Tr. 556-57. Plaintiff's scores on the Weschler Adult Intelligence Scale III revealed a Full-Scale IQ of 63 with all of his IQ and Index scores falling in the extremely low range between 63 and 69. Tr. 556. Thus, Dr. Col diagnosed Plaintiff with "mild mental retardation." Tr. 554.

As noted, Dr. Col also conducted the Adaptive Behavior Assessment, Second Edition (ABAS-II). Plaintiff's composite scores were all in the extremely low range, and his overall score was 62, which Dr. Col described as "virtually identical" to his result on the WAIS-III. Tr. 557. Dr. Col's medical opinion on the basis of these tests was that Plaintiff would have "marked' to extreme' levels of dysfunction." Tr. 686.

DISCUSSION

Plaintiff contends the ALJ erred at Step Three when (1) the ALJ discounted evidence from Dr. Col and (2) when the ALJ concluded Plaintiff does not meet the criteria of Listing 12.05(c). Plaintiff asks the Court to reverse the ALJ's decision and to remand this case for the immediate calculation of benefits. Although the Commissioner concedes the ALJ erred by improperly discounting medical evidence from Dr. Col, the Commissioner asserts the Court should remand the case for further administrative proceedings.

Plaintiff also contends the ALJ erred by failing to sufficiently credit the opinion of Dr. Fernstrom, by failing to sufficiently credit the opinion of Dr. Rose, and by finding Plaintiff retains the ability to perform other work in the national economy. The Court, however, does not need to reach these issues because the Court ultimately finds Plaintiff's impairments meet the criteria of Listing 12.05(c) and, therefore, concludes Plaintiff is disabled and entitled to benefits.

The Court notes there is some ambiguity in the record as to the basis of the ALJ's determination that Plaintiff doesn't meet the requirements of Listing 12.05(c). At times the ALJ appears to rely on his reasons for giving Dr. Col's opinion "little weight" and finding Plaintiff's test scores "belie[d]" by other evidence. Tr. 15. At other times the ALJ appears to view Plaintiff's "mild mental retardation" as medically established but insufficient to meet the requirements of Listing 12.05(c):

"[W]hile the record documents verbal, performance, or full scale IQ scores between 60 and 70 and physical impairments that impose additional and significant work-related functional limitation, the evidence of record does not establish that his mental impairment has caused deficits in adaptive functioning."

Tr. 15. This ambiguity aligns with Plaintiff's assertions that the ALJ erred at Step Three by incorrectly discounting Dr.

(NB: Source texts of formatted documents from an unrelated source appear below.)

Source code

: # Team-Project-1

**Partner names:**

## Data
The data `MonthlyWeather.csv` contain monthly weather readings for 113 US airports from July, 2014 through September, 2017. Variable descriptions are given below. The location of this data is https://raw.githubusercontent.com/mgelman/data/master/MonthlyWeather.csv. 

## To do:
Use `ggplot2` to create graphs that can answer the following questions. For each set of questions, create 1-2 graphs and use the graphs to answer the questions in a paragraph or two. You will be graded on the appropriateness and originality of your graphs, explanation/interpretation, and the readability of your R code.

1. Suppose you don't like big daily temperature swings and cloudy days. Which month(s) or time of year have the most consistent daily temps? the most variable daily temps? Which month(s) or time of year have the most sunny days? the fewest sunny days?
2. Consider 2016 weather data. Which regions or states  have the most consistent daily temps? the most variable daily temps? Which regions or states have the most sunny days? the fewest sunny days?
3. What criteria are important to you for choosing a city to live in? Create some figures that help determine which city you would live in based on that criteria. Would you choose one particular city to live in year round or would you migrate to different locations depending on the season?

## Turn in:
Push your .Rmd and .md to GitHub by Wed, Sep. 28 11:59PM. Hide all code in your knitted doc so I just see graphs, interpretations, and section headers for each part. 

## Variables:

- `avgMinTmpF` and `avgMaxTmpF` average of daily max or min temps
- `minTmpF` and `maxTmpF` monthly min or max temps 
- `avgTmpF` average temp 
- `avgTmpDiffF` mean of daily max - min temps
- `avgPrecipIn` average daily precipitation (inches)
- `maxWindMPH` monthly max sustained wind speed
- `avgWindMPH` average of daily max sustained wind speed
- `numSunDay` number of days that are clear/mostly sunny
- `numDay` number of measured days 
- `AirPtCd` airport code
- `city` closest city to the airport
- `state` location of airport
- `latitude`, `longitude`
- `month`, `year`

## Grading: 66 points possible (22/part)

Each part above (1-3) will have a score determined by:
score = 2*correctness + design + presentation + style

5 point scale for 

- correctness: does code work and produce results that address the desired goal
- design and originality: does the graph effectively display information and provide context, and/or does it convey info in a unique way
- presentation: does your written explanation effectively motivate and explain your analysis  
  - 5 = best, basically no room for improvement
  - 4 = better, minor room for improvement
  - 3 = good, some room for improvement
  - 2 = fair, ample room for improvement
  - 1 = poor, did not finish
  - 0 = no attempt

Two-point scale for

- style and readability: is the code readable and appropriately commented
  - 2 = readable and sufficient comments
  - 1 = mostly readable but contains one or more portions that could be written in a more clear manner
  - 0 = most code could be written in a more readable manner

Col's medical opinion and Plaintiff's test scores or by misapplying the requirements of Listing 12.05(c).

I. The ALJ erred by discounting Dr. Col's opinion.

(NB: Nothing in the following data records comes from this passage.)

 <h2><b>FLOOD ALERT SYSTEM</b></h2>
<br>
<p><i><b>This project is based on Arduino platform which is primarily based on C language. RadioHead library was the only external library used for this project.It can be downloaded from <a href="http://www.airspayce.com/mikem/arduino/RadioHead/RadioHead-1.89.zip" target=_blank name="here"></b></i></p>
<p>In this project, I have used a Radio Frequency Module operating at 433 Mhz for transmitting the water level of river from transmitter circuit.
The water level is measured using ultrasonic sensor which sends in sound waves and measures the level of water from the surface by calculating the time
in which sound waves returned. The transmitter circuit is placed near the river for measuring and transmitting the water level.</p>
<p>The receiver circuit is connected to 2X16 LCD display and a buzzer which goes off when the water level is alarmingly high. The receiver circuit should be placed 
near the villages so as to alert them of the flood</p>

The ALJ erred when she gave "little weight" to Dr. Col's opinion that Plaintiff's adaptive functioning abilities "were all in the Extremely Low range" and when she found other evidence "belies" Plaintiff's test results. Tr. 15.

A. To reject uncontradicted medical evidence properly, the ALJ must provide clear and convincing reasons based on substantial evidence in the record.

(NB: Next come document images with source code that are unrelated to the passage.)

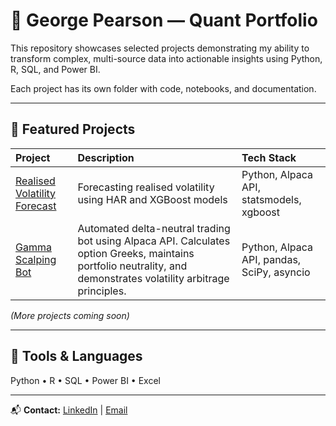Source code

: # 👋 George Pearson — Quant Portfolio
  
This repository showcases selected projects demonstrating my ability to transform complex, multi-source data into actionable insights using Python, R, SQL, and Power BI.

Each project has its own folder with code, notebooks, and documentation.

---

## 🧠 Featured Projects

| Project | Description | Tech Stack |
|:--|:--|:--|
| [Realised Volatility Forecast](./realised-volatility-forecast/README.md) | Forecasting realised volatility using HAR and XGBoost models | Python, Alpaca API, statsmodels, xgboost |
| [Gamma Scalping Bot](./gamma-scalping-bot/README.md) | Automated delta-neutral trading bot using Alpaca API. Calculates option Greeks, maintains portfolio neutrality, and demonstrates volatility arbitrage principles. | Python, Alpaca API, pandas, SciPy, asyncio |
*(More projects coming soon)*

---

## 🧰 Tools & Languages
Python • R • SQL • Power BI • Excel 

---

📬 **Contact:** [LinkedIn](https://www.linkedin.com/in/george-pearson-938914287/) | [Email](mailto:pearsongj@hotmail.co.uk)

Disability opinions are reserved for the Commissioner. 20 C.F.R. §§ 404.1527 (e) (1), 416. 927 (e) (1). The ALJ is responsible for determining credibility, resolving conflicts in the medical evidence, and resolving ambiguities. Vasquez v. Astrue, 572 F.3d 586, 591 (9th Cir. 2009). The ALJ may reject physicians' opinions that are "brief, conclusory, and inadequately supported by clinical findings." Bayliss v. Barnhart, 427 F.3d 1211, 1216 (9th Cir. 2005). The court must weigh all of the evidence whether it supports or detracts from the Commissioner's decision. Ryan v. Comm'r of Soc. Sec., 528 F.3d 1194, 1198 (9th Cir. 2008). Even when the evidence is susceptible to more than one rational interpretation, the court must uphold the Commissioner's findings if they are supported by inferences reasonably drawn from the record. Ludwig v. Astrue, 681 F.3d 1047, 1051 (9th Cir. 2012). The court may not substitute its judgment for that of the Commissioner. Widmark v. Barnhart, 454 F.3d 1063, 1070 (9th Cir. 2006).

If a treating or examining physician's opinion is not contradicted by another physician, the ALJ must provide clear and convincing reasons for rejecting that opinion. Orn v. Astrue, 495 F.33d 625, 632 (9th Cir. 2007) (treating physician); Widmark v. Barnhart, 454 F.3d 1063, 1067 (9th Cir. 2006) (examining physician).

B. The ALJ did not provide legally sufficient grounds for discounting Dr. Col's opinion.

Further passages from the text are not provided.